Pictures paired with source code
· · · · ·
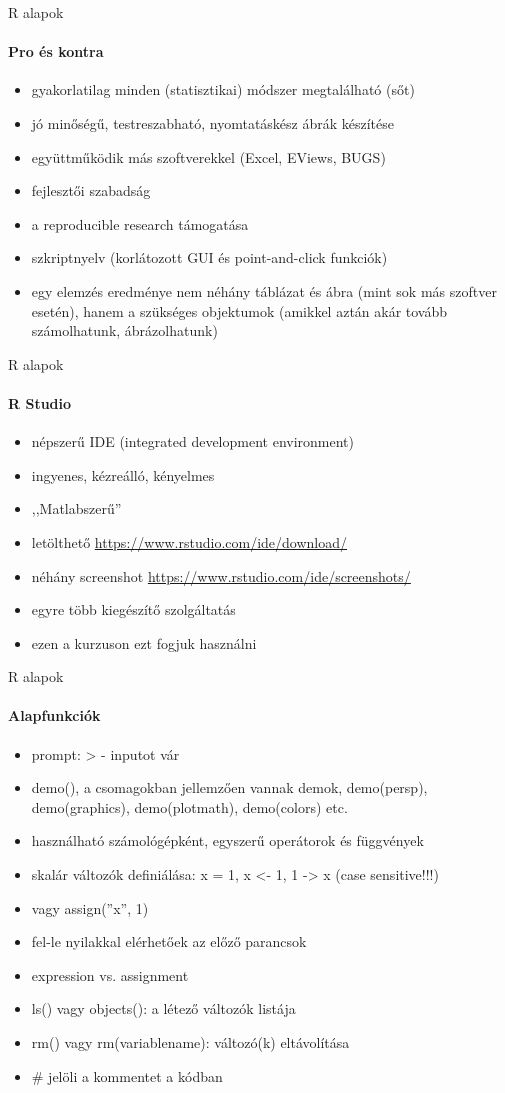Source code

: \documentclass[10pt]{beamer}
\begin{document}
\begin{frame}{R alapok}
\framesubtitle{Pro és kontra}
\begin{itemize}
\item gyakorlatilag minden (statisztikai) módszer megtalálható (sőt)
\item jó minőségű, testreszabható, nyomtatáskész ábrák készítése
\item együttműködik más szoftverekkel (Excel, EViews, BUGS)
\item fejlesztői szabadság
\item a reproducible research támogatása
\item szkriptnyelv (korlátozott GUI és point-and-click funkciók)
\item egy elemzés eredménye nem néhány táblázat és ábra (mint sok más szoftver esetén), hanem a szükséges objektumok (amikkel aztán akár tovább számolhatunk, ábrázolhatunk)
\end{itemize}
\end{frame}

\begin{frame}{R alapok}
\framesubtitle{R Studio}
\begin{itemize}
\item népszerű IDE (integrated development environment)
\item ingyenes, kézreálló, kényelmes
\item ,,Matlabszerű''
\item letölthető \textcolor{blue}{\url{https://www.rstudio.com/ide/download/}}
\item néhány screenshot \textcolor{blue}{\url{https://www.rstudio.com/ide/screenshots/}}
\item egyre több kiegészítő szolgáltatás
\item ezen a kurzuson ezt fogjuk használni
\end{itemize}
\end{frame}

\begin{frame}{R alapok}
\framesubtitle{Alapfunkciók}
\begin{itemize}
\item prompt: > - inputot vár
\item demo(), a csomagokban jellemzően vannak demok, demo(persp), demo(graphics), demo(plotmath), demo(colors) etc.
\item használható számológépként, egyszerű operátorok és függvények
\item skalár változók definiálása: x = 1, x <- 1, 1 -> x (case sensitive!!!)
\item vagy assign(''x'', 1)
\item fel-le nyilakkal elérhetőek az előző parancsok
\item expression vs. assignment
\item ls() vagy objects(): a létező változók listája
\item rm() vagy rm(variablename): változó(k) eltávolítása
\item \# jelöli a kommentet a kódban
\end{itemize}
\end{frame}
\end{document}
· · · · ·
» WHAT TO WORK ON:
Return all lines from the data that include the string "framesubtitle".

» WRITTEN ANSWER:
\framesubtitle{Pro és kontra}
\framesubtitle{R Studio}
\framesubtitle{Alapfunkciók}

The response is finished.